Sorry for the tangent.
It’s germane, Mrs. Q. Unfortunately, the only thing we can do is try to talk to the parents. We may not be able to (and shouldn’t, unprofessionally) interfere with parental authority but this is one more cause of harm to young people too immature to understand that may be targeted on the outside regarding medical treatment, if just by publicity. Physical alteration for the sake of one’s “gender identity,” in itself, is a new idea (it’s plastic surgery become organic!), much too new to have empirical evidence of its long term results in adults. Grownups can take such risks. It’s their choice. But even then …
This advice from a gender therapist: “Version 7 of the [WPATH] Standards of Care, says that is strongly suggested that someone does see a qualified mental health professional if they are going to be starting medical transition. But, it does say it is also ok if the medical professional you are going to is trained in behavioral health and/or they work as part of a multiple disciplinary team.”

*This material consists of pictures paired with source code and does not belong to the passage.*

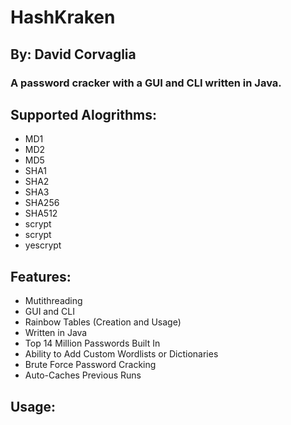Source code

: # HashKraken
## By: David Corvaglia
### A password cracker with a GUI and CLI written in Java.
## Supported Alogrithms:
- MD1
- MD2
- MD5
- SHA1
- SHA2
- SHA3
- SHA256
- SHA512
- scrypt
- scrypt
- yescrypt
## Features:
- Mutithreading
- GUI and CLI
- Rainbow Tables (Creation and Usage)
- Written in Java
- Top 14 Million Passwords Built In
- Ability to Add Custom Wordlists or Dictionaries
- Brute Force Password Cracking
- Auto-Caches Previous Runs
## Usage:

Now, that’s just a “strong suggestion,” which tells us that even rational grownups may need to have their thoughts, feelings and practical knowledge on the subject reviewed and expanded. Which also means that those who need it most — a blindly determined teen, for instance — may be surgically altered by any (unethical, but legal) doctor in the specialty without … any further delay. That’s where the law could step in. We’re working on it (and that “we” includes many who have transitioned and regretted it).
And, no, I am not one of the transitioned “we”. I’m fortunate to be quite comfortable in my body, even if it’s not aging as well as I would like it to.

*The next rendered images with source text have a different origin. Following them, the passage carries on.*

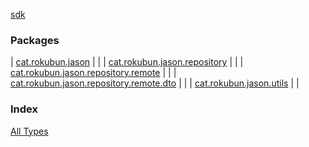 [sdk](./index.md)

### Packages

| [cat.rokubun.jason](cat.rokubun.jason/index.md) |  |
| [cat.rokubun.jason.repository](cat.rokubun.jason.repository/index.md) |  |
| [cat.rokubun.jason.repository.remote](cat.rokubun.jason.repository.remote/index.md) |  |
| [cat.rokubun.jason.repository.remote.dto](cat.rokubun.jason.repository.remote.dto/index.md) |  |
| [cat.rokubun.jason.utils](cat.rokubun.jason.utils/index.md) |  |

### Index

[All Types](alltypes/index.md)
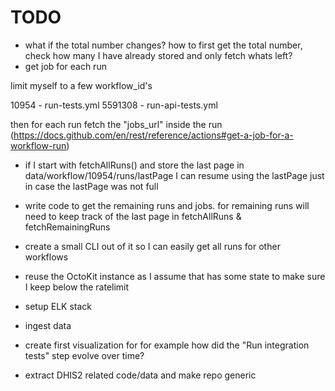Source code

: # TODO

- what if the total number changes? how to first get the total number, check
  how many I have already stored and only fetch whats left?
- get job for each run

limit myself to a few workflow_id's

10954 - run-tests.yml
5591308 - run-api-tests.yml

then for each run fetch the "jobs_url" inside the run
(https://docs.github.com/en/rest/reference/actions#get-a-job-for-a-workflow-run)

- if I start with fetchAllRuns() and store the last page in data/workflow/10954/runs/lastPage
  I can resume using the lastPage just in case the lastPage was not full

- write code to get the remaining runs and jobs. for remaining runs will need to
  keep track of the last page in fetchAllRuns & fetchRemainingRuns
- create a small CLI out of it so I can easily get all runs for other workflows
- reuse the OctoKit instance as I assume that has some state to make sure I
  keep below the ratelimit
- setup ELK stack
- ingest data
- create first visualization for for example how did the "Run integration tests" step evolve over time?
- extract DHIS2 related code/data and make repo generic
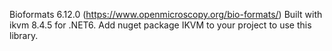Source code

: Bioformats 6.12.0 (https://www.openmicroscopy.org/bio-formats/) Built with ikvm 8.4.5 for .NET6.
Add nuget package IKVM to your project to use this library.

“I’m fortunate to be quite comfortable in my body, even if it’s not aging as well as I would like it to.”
…so say we all.
Dear Jack, thank you for adding “catenary wire” and, by extension, “train pantograph” to my lexicon. You do widen my world.

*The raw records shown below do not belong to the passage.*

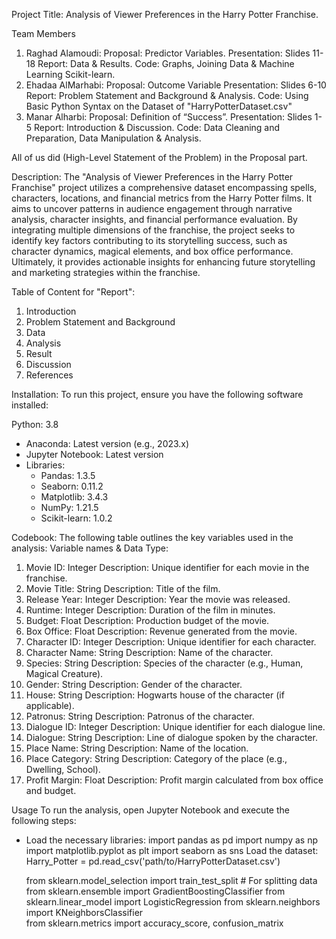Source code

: Project Title: Analysis of Viewer Preferences in the Harry Potter Franchise.

Team Members
1. Raghad Alamoudi:
	Proposal: Predictor Variables. 
	Presentation: Slides 11-18
	Report: Data & Results.
	Code: Graphs, Joining Data & Machine Learning Scikit-learn. 
2. Ehadaa AlMarhabi: 
	Proposal: Outcome Variable
	Presentation: Slides 6-10
	Report: Problem Statement and Background & Analysis.
	Code: Using Basic Python Syntax on the Dataset of "HarryPotterDataset.csv"
3. Manar Alharbi: 
	Proposal: Definition of “Success”.
	Presentation: Slides 1-5
	Report: Introduction & Discussion.
	Code: Data Cleaning and Preparation, Data Manipulation & Analysis.

All of us did (High-Level Statement of the Problem) in the Proposal part.


Description: The "Analysis of Viewer Preferences in the Harry Potter Franchise" project utilizes a comprehensive dataset encompassing spells, characters, locations, and financial metrics from the Harry Potter films. It aims to uncover patterns in audience engagement through narrative analysis, character insights, and financial performance evaluation. By integrating multiple dimensions of the franchise, the project seeks to identify key factors contributing to its storytelling success, such as character dynamics, magical elements, and box office performance. Ultimately, it provides actionable insights for enhancing future storytelling and marketing strategies within the franchise.

Table of Content for "Report":
1. Introduction
2. Problem Statement and Background
3. Data
4. Analysis
5. Result
6. Discussion
7. References

Installation: 
To run this project, ensure you have the following software installed:

Python: 3.8
- Anaconda: Latest version (e.g., 2023.x)
- Jupyter Notebook: Latest version
- Libraries:
	- Pandas: 1.3.5
	- Seaborn: 0.11.2
	- Matplotlib: 3.4.3
	- NumPy: 1.21.5
	- Scikit-learn: 1.0.2

Codebook: 
The following table outlines the key variables used in the analysis:
Variable names & Data Type: 
1. Movie ID: Integer
	Description: Unique identifier for each movie in the franchise.
2. Movie Title: String
	Description: Title of the film.
3. Release Year: Integer
	Description: Year the movie was released.
4. Runtime: Integer
	Description: Duration of the film in minutes.
5. Budget: Float
	Description: Production budget of the movie.
6. Box Office: Float
	Description: Revenue generated from the movie.
7. Character ID: Integer
	Description: Unique identifier for each character.
8. Character Name: String
	Description: Name of the character.
9. Species: String
	Description: Species of the character (e.g., Human, Magical Creature).
10. Gender: String 
	Description: Gender of the character.
11. House: String
	Description: Hogwarts house of the character (if applicable).
12. Patronus: String
	Description: Patronus of the character.
13. Dialogue ID: Integer
	Description: Unique identifier for each dialogue line.
14. Dialogue: String
	Description: Line of dialogue spoken by the character.
15. Place Name: String
	Description: Name of the location.
16. Place Category: String
	Description: Category of the place (e.g., Dwelling, School).
17. Profit Margin: Float
	Description: Profit margin calculated from box office and budget.


Usage
To run the analysis, open Jupyter Notebook and execute the following steps:

- Load the necessary libraries:
	import pandas as pd
	import numpy as np	
	import matplotlib.pyplot as plt
	import seaborn as sns
	Load the dataset:
		Harry_Potter = pd.read_csv('path/to/HarryPotterDataset.csv')

	from sklearn.model_selection import train_test_split  # For splitting data
	from sklearn.ensemble import GradientBoostingClassifier
	from sklearn.linear_model import LogisticRegression	
	from sklearn.neighbors import KNeighborsClassifier    
	from sklearn.metrics import accuracy_score, confusion_matrix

For your inner math nerd and to appreciate the beauty of physics:
The Catenary Arch (that is any flexible “cable” dangling in space), has a curve, such that ALL flexible “cables” suspended above the ground describe individual curves which are all ultimately just zoomed in sections of a perfect mathematical Catenary Arch. This is not true of parabolas, which a catenary arch is NOT.
Michael, my inner something-or-other (not math, I’m sure) tells me that this uh, flexible dangling thing is just another description of the section of medieval church architecture suspended just below a sexpartite rib vault. (sorry, sometimes I get arch)
That is correct, medieval arches were attempts to mimic the forces on a hanging chain as the strongest way to distribute force down the arch while maximizing the space beneath the arch.
“…a conservative…who lives in constant fear…of the sometimes covert…and widely unbelieved…violent behavior leftists love to inflict on conservatives.”
I guess it’s Analogy Sunday. And/or Bigotry Expose’ Sunday. And/or Justified Rejection Sunday.
I still hate leftism, and will not trust leftists or Democrats.
No vote for the same, until that party makes significant strides to repair the damage they have done to our society.
The link you meant for the surgeon story is actually to the train story again.
And honestly, if I was the plaintiff, the “didn’t breach the standard of care” would make me NOT want to settle. I’d LOVE to see them argue that in court.
Link Fixed. Sorry.
Yeah, I’ve always kinda figured that the one thing you DON’T want to hear from a surgeon is “Oops!”.